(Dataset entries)
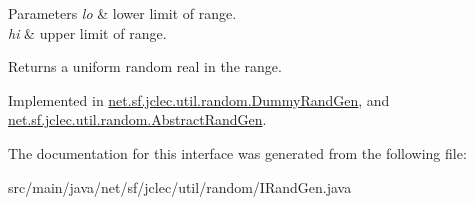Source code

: \begin{DoxyParams}{Parameters}
{\em lo} & lower limit of range. \\
\hline
{\em hi} & upper limit of range.\\
\hline
\end{DoxyParams}
\begin{DoxyReturn}{Returns}
a uniform random real in the range. 
\end{DoxyReturn}


Implemented in \hyperlink{classnet_1_1sf_1_1jclec_1_1util_1_1random_1_1_dummy_rand_gen_a327d55b8d886a4ea4c8b20e685ad3031}{net.\-sf.\-jclec.\-util.\-random.\-Dummy\-Rand\-Gen}, and \hyperlink{classnet_1_1sf_1_1jclec_1_1util_1_1random_1_1_abstract_rand_gen_a24478e919b8d389d4e26b52f2532307c}{net.\-sf.\-jclec.\-util.\-random.\-Abstract\-Rand\-Gen}.



The documentation for this interface was generated from the following file\-:\begin{DoxyCompactItemize}
\item 
src/main/java/net/sf/jclec/util/random/I\-Rand\-Gen.\-java\end{DoxyCompactItemize}
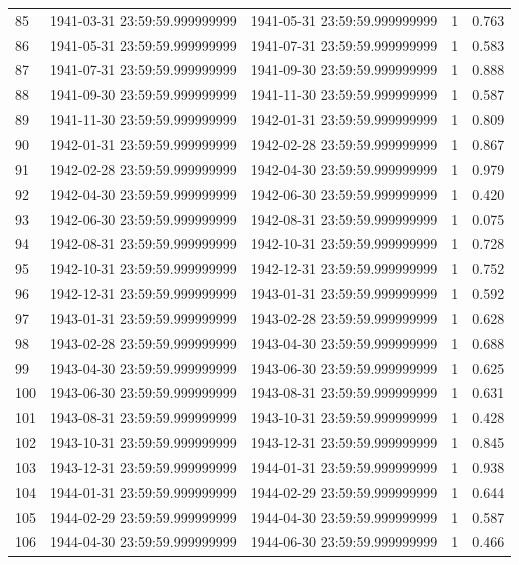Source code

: \begin{table}
\begin{tabular}{lcccc}
85 & 1941-03-31 23:59:59.999999999 & 1941-05-31 23:59:59.999999999 & 1 & 0.763 \\
86 & 1941-05-31 23:59:59.999999999 & 1941-07-31 23:59:59.999999999 & 1 & 0.583 \\
87 & 1941-07-31 23:59:59.999999999 & 1941-09-30 23:59:59.999999999 & 1 & 0.888 \\
88 & 1941-09-30 23:59:59.999999999 & 1941-11-30 23:59:59.999999999 & 1 & 0.587 \\
89 & 1941-11-30 23:59:59.999999999 & 1942-01-31 23:59:59.999999999 & 1 & 0.809 \\
90 & 1942-01-31 23:59:59.999999999 & 1942-02-28 23:59:59.999999999 & 1 & 0.867 \\
91 & 1942-02-28 23:59:59.999999999 & 1942-04-30 23:59:59.999999999 & 1 & 0.979 \\
92 & 1942-04-30 23:59:59.999999999 & 1942-06-30 23:59:59.999999999 & 1 & 0.420 \\
93 & 1942-06-30 23:59:59.999999999 & 1942-08-31 23:59:59.999999999 & 1 & 0.075 \\
94 & 1942-08-31 23:59:59.999999999 & 1942-10-31 23:59:59.999999999 & 1 & 0.728 \\
95 & 1942-10-31 23:59:59.999999999 & 1942-12-31 23:59:59.999999999 & 1 & 0.752 \\
96 & 1942-12-31 23:59:59.999999999 & 1943-01-31 23:59:59.999999999 & 1 & 0.592 \\
97 & 1943-01-31 23:59:59.999999999 & 1943-02-28 23:59:59.999999999 & 1 & 0.628 \\
98 & 1943-02-28 23:59:59.999999999 & 1943-04-30 23:59:59.999999999 & 1 & 0.688 \\
99 & 1943-04-30 23:59:59.999999999 & 1943-06-30 23:59:59.999999999 & 1 & 0.625 \\
100 & 1943-06-30 23:59:59.999999999 & 1943-08-31 23:59:59.999999999 & 1 & 0.631 \\
101 & 1943-08-31 23:59:59.999999999 & 1943-10-31 23:59:59.999999999 & 1 & 0.428 \\
102 & 1943-10-31 23:59:59.999999999 & 1943-12-31 23:59:59.999999999 & 1 & 0.845 \\
103 & 1943-12-31 23:59:59.999999999 & 1944-01-31 23:59:59.999999999 & 1 & 0.938 \\
104 & 1944-01-31 23:59:59.999999999 & 1944-02-29 23:59:59.999999999 & 1 & 0.644 \\
105 & 1944-02-29 23:59:59.999999999 & 1944-04-30 23:59:59.999999999 & 1 & 0.587 \\
106 & 1944-04-30 23:59:59.999999999 & 1944-06-30 23:59:59.999999999 & 1 & 0.466 \\

\end{tabular}
\end{table}
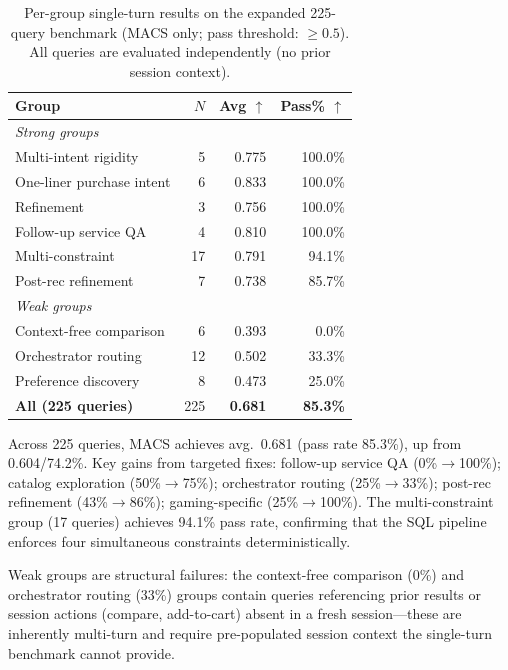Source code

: \documentclass[sigconf,anonymous]{acmart}
\begin{document}
\begin{table}[t]
  \caption{Per-group single-turn results on the expanded 225-query benchmark
  (MACS only; pass threshold: $\geq 0.5$). All queries are evaluated
  independently (no prior session context).}
  \label{tab:groups}
  \begin{tabular}{lrrr}
    \toprule
    Group & $N$ & Avg $\uparrow$ & Pass\% $\uparrow$ \\
    \midrule
    \multicolumn{4}{l}{\textit{Strong groups}} \\
    Multi-intent rigidity      &  5 & 0.775 & 100.0\% \\
    One-liner purchase intent  &  6 & 0.833 & 100.0\% \\
    Refinement                 &  3 & 0.756 & 100.0\% \\
    Follow-up service QA       &  4 & 0.810 & 100.0\% \\
    Multi-constraint           & 17 & 0.791 &  94.1\% \\
    Post-rec refinement        &  7 & 0.738 &  85.7\% \\
    \midrule
    \multicolumn{4}{l}{\textit{Weak groups}} \\
    Context-free comparison    &  6 & 0.393 &   0.0\% \\
    Orchestrator routing       & 12 & 0.502 &  33.3\% \\
    Preference discovery       &  8 & 0.473 &  25.0\% \\
    \midrule
    \textbf{All (225 queries)} & 225 & \textbf{0.681} & \textbf{85.3\%} \\
    \bottomrule
  \end{tabular}
\end{table}

Across 225 queries, MACS achieves avg.\ 0.681 (pass rate 85.3\%), up from
0.604/74.2\%. Key gains from targeted fixes: follow-up service QA
(0\%$\to$100\%); catalog exploration (50\%$\to$75\%); orchestrator routing
(25\%$\to$33\%); post-rec refinement (43\%$\to$86\%); gaming-specific
(25\%$\to$100\%). The multi-constraint group (17 queries) achieves 94.1\%
pass rate, confirming that the SQL pipeline enforces four simultaneous
constraints deterministically.

Weak groups are structural failures: the context-free comparison (0\%) and
orchestrator routing (33\%) groups contain queries referencing prior results
or session actions (compare, add-to-cart) absent in a fresh session---these
are inherently multi-turn and require pre-populated session context the
single-turn benchmark cannot provide.
\end{document}

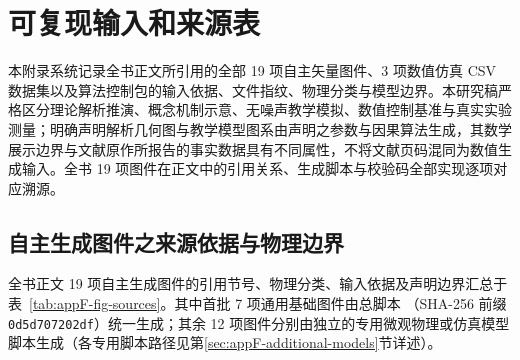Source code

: \chapter{可复现输入和来源表}\label{app:reproducible-inputs}

本附录系统记录全书正文所引用的全部 19 项自主矢量图件、3 项数值仿真 CSV 数据集以及算法控制包的输入依据、文件指纹、物理分类与模型边界。本研究稿严格区分理论解析推演、概念机制示意、无噪声教学模拟、数值控制基准与真实实验测量；明确声明解析几何图与教学模型图系由声明之参数与因果算法生成，其数学展示边界与文献原作所报告的事实数据具有不同属性，不将文献页码混同为数值生成输入。全书 19 项图件在正文中的引用关系、生成脚本与校验码全部实现逐项对应溯源。

\section{自主生成图件之来源依据与物理边界}\label{sec:appF-figures-sources}

全书正文 19 项自主生成图件的引用节号、物理分类、输入依据及声明边界汇总于表~\ref{tab:appF-fig-sources}。其中首批 7 项通用基础图件由总脚本 （SHA-256 前缀 \texttt{0d5d707202df}）统一生成；其余 12 项图件分别由独立的专用微观物理或仿真模型脚本生成（各专用脚本路径见第\ref{sec:appF-additional-models}节详述）。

__Your goal__
Starting with the top line, write out all the data above exactly; keep the pictures out.

__Task answer__
Source code

: \begin{DoxyParams}{Parameters}
{\em lo} & lower limit of range. \\
\hline
{\em hi} & upper limit of range.\\
\hline
\end{DoxyParams}
\begin{DoxyReturn}{Returns}
a uniform random real in the range. 
\end{DoxyReturn}


Implemented in \hyperlink{classnet_1_1sf_1_1jclec_1_1util_1_1random_1_1_dummy_rand_gen_a327d55b8d886a4ea4c8b20e685ad3031}{net.\-sf.\-jclec.\-util.\-random.\-Dummy\-Rand\-Gen}, and \hyperlink{classnet_1_1sf_1_1jclec_1_1util_1_1random_1_1_abstract_rand_gen_a24478e919b8d389d4e26b52f2532307c}{net.\-sf.\-jclec.\-util.\-random.\-Abstract\-Rand\-Gen}.



The documentation for this interface was generated from the following file\-:\begin{DoxyCompactItemize}
\item 
src/main/java/net/sf/jclec/util/random/I\-Rand\-Gen.\-java\end{DoxyCompactItemize}
Source code

: \begin{table}
\begin{tabular}{lcccc}
85 & 1941-03-31 23:59:59.999999999 & 1941-05-31 23:59:59.999999999 & 1 & 0.763 \\
86 & 1941-05-31 23:59:59.999999999 & 1941-07-31 23:59:59.999999999 & 1 & 0.583 \\
87 & 1941-07-31 23:59:59.999999999 & 1941-09-30 23:59:59.999999999 & 1 & 0.888 \\
88 & 1941-09-30 23:59:59.999999999 & 1941-11-30 23:59:59.999999999 & 1 & 0.587 \\
89 & 1941-11-30 23:59:59.999999999 & 1942-01-31 23:59:59.999999999 & 1 & 0.809 \\
90 & 1942-01-31 23:59:59.999999999 & 1942-02-28 23:59:59.999999999 & 1 & 0.867 \\
91 & 1942-02-28 23:59:59.999999999 & 1942-04-30 23:59:59.999999999 & 1 & 0.979 \\
92 & 1942-04-30 23:59:59.999999999 & 1942-06-30 23:59:59.999999999 & 1 & 0.420 \\
93 & 1942-06-30 23:59:59.999999999 & 1942-08-31 23:59:59.999999999 & 1 & 0.075 \\
94 & 1942-08-31 23:59:59.999999999 & 1942-10-31 23:59:59.999999999 & 1 & 0.728 \\
95 & 1942-10-31 23:59:59.999999999 & 1942-12-31 23:59:59.999999999 & 1 & 0.752 \\
96 & 1942-12-31 23:59:59.999999999 & 1943-01-31 23:59:59.999999999 & 1 & 0.592 \\
97 & 1943-01-31 23:59:59.999999999 & 1943-02-28 23:59:59.999999999 & 1 & 0.628 \\
98 & 1943-02-28 23:59:59.999999999 & 1943-04-30 23:59:59.999999999 & 1 & 0.688 \\
99 & 1943-04-30 23:59:59.999999999 & 1943-06-30 23:59:59.999999999 & 1 & 0.625 \\
100 & 1943-06-30 23:59:59.999999999 & 1943-08-31 23:59:59.999999999 & 1 & 0.631 \\
101 & 1943-08-31 23:59:59.999999999 & 1943-10-31 23:59:59.999999999 & 1 & 0.428 \\
102 & 1943-10-31 23:59:59.999999999 & 1943-12-31 23:59:59.999999999 & 1 & 0.845 \\
103 & 1943-12-31 23:59:59.999999999 & 1944-01-31 23:59:59.999999999 & 1 & 0.938 \\
104 & 1944-01-31 23:59:59.999999999 & 1944-02-29 23:59:59.999999999 & 1 & 0.644 \\
105 & 1944-02-29 23:59:59.999999999 & 1944-04-30 23:59:59.999999999 & 1 & 0.587 \\
106 & 1944-04-30 23:59:59.999999999 & 1944-06-30 23:59:59.999999999 & 1 & 0.466 \\

\end{tabular}
\end{table}
Source code

: \documentclass[sigconf,anonymous]{acmart}
\begin{document}
\begin{table}[t]
  \caption{Per-group single-turn results on the expanded 225-query benchmark
  (MACS only; pass threshold: $\geq 0.5$). All queries are evaluated
  independently (no prior session context).}
  \label{tab:groups}
  \begin{tabular}{lrrr}
    \toprule
    Group & $N$ & Avg $\uparrow$ & Pass\% $\uparrow$ \\
    \midrule
    \multicolumn{4}{l}{\textit{Strong groups}} \\
    Multi-intent rigidity      &  5 & 0.775 & 100.0\% \\
    One-liner purchase intent  &  6 & 0.833 & 100.0\% \\
    Refinement                 &  3 & 0.756 & 100.0\% \\
    Follow-up service QA       &  4 & 0.810 & 100.0\% \\
    Multi-constraint           & 17 & 0.791 &  94.1\% \\
    Post-rec refinement        &  7 & 0.738 &  85.7\% \\
    \midrule
    \multicolumn{4}{l}{\textit{Weak groups}} \\
    Context-free comparison    &  6 & 0.393 &   0.0\% \\
    Orchestrator routing       & 12 & 0.502 &  33.3\% \\
    Preference discovery       &  8 & 0.473 &  25.0\% \\
    \midrule
    \textbf{All (225 queries)} & 225 & \textbf{0.681} & \textbf{85.3\%} \\
    \bottomrule
  \end{tabular}
\end{table}

Across 225 queries, MACS achieves avg.\ 0.681 (pass rate 85.3\%), up from
0.604/74.2\%. Key gains from targeted fixes: follow-up service QA
(0\%$\to$100\%); catalog exploration (50\%$\to$75\%); orchestrator routing
(25\%$\to$33\%); post-rec refinement (43\%$\to$86\%); gaming-specific
(25\%$\to$100\%). The multi-constraint group (17 queries) achieves 94.1\%
pass rate, confirming that the SQL pipeline enforces four simultaneous
constraints deterministically.

Weak groups are structural failures: the context-free comparison (0\%) and
orchestrator routing (33\%) groups contain queries referencing prior results
or session actions (compare, add-to-cart) absent in a fresh session---these
are inherently multi-turn and require pre-populated session context the
single-turn benchmark cannot provide.
\end{document}

Source code

: \chapter{可复现输入和来源表}\label{app:reproducible-inputs}

本附录系统记录全书正文所引用的全部 19 项自主矢量图件、3 项数值仿真 CSV 数据集以及算法控制包的输入依据、文件指纹、物理分类与模型边界。本研究稿严格区分理论解析推演、概念机制示意、无噪声教学模拟、数值控制基准与真实实验测量；明确声明解析几何图与教学模型图系由声明之参数与因果算法生成，其数学展示边界与文献原作所报告的事实数据具有不同属性，不将文献页码混同为数值生成输入。全书 19 项图件在正文中的引用关系、生成脚本与校验码全部实现逐项对应溯源。

\section{自主生成图件之来源依据与物理边界}\label{sec:appF-figures-sources}

全书正文 19 项自主生成图件的引用节号、物理分类、输入依据及声明边界汇总于表~\ref{tab:appF-fig-sources}。其中首批 7 项通用基础图件由总脚本 （SHA-256 前缀 \texttt{0d5d707202df}）统一生成；其余 12 项图件分别由独立的专用微观物理或仿真模型脚本生成（各专用脚本路径见第\ref{sec:appF-additional-models}节详述）。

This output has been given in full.